Revision as of 20:28, 24 August 2023

This article/section is a stub — some half-sorted notes, not necessarily checked, not necessarily correct. Feel free to ignore, or tell me about it.



MIME

MIME (Multipurpose Internet Mail Extensions) is a container format mostly commonly used in mail sent through SMTP.

(The combination is sometimes called SMTP/MIME, but this is often avoided to avoid confusion with S/MIME, a public-key scheme that allows the signing and encrypting of MIME messages)


MIME deals with text coding (character set specification, and non-ASCII headers), but also with message structure, particularly multi-part bodies, which allows attachments (text and non-text), and message nesting (useful in replying and forwarding messages verbatim, including attachments).

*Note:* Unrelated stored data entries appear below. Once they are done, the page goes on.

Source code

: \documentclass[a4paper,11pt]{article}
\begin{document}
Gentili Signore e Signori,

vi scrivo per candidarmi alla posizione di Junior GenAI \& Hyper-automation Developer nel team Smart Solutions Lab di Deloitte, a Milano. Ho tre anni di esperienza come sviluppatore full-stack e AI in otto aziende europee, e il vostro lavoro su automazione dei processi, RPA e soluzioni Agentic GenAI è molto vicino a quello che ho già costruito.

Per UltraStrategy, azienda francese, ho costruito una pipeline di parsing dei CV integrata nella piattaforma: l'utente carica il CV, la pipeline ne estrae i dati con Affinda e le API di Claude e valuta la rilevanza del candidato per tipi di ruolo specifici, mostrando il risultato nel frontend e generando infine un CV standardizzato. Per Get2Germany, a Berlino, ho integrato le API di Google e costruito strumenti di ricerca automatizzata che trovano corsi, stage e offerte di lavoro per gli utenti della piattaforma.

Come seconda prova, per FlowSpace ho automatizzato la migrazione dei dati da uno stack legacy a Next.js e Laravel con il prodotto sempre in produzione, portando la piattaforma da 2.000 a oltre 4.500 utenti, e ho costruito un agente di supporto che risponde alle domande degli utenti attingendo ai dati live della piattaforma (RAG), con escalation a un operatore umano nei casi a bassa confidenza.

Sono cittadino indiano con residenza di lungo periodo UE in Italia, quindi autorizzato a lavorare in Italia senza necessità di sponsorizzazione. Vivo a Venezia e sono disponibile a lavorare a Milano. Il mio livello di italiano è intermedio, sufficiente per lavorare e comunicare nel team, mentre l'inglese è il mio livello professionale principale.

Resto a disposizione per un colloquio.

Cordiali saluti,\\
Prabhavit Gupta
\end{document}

Also related: Binary-to-text coding#Base64 and Binary-to-text coding#Quoted_printable


'MIME compatible'

MIME compatible basically means "this text data does not contain characters that would mess up if you dumped this verbatim within MIME message".

It is most usually seen wherever you want to transfer arbitrary data via MIME, that should not break things and should not be altered in the process.


Specific parts of MIME-formatted messages may not contain certain characters.

They may not control characters (0x00-0x1F, 0x7F), or non-ASCII (0x80-0xFF)(verify).

Some characters (like 0x0D and 0x0A) may well be altered or parsed out in the process of MIME parsing, so aren't used in any significant way.


As a result:

  • arbitrary binary data cannot be safely embedded as-is, and must be encoded, most typically using Base64, which is a transformation to just printable ASCII characters (similar to uuencode, binhex), taking more space in the process.
  • most character codings cannot be used without being Base64'd.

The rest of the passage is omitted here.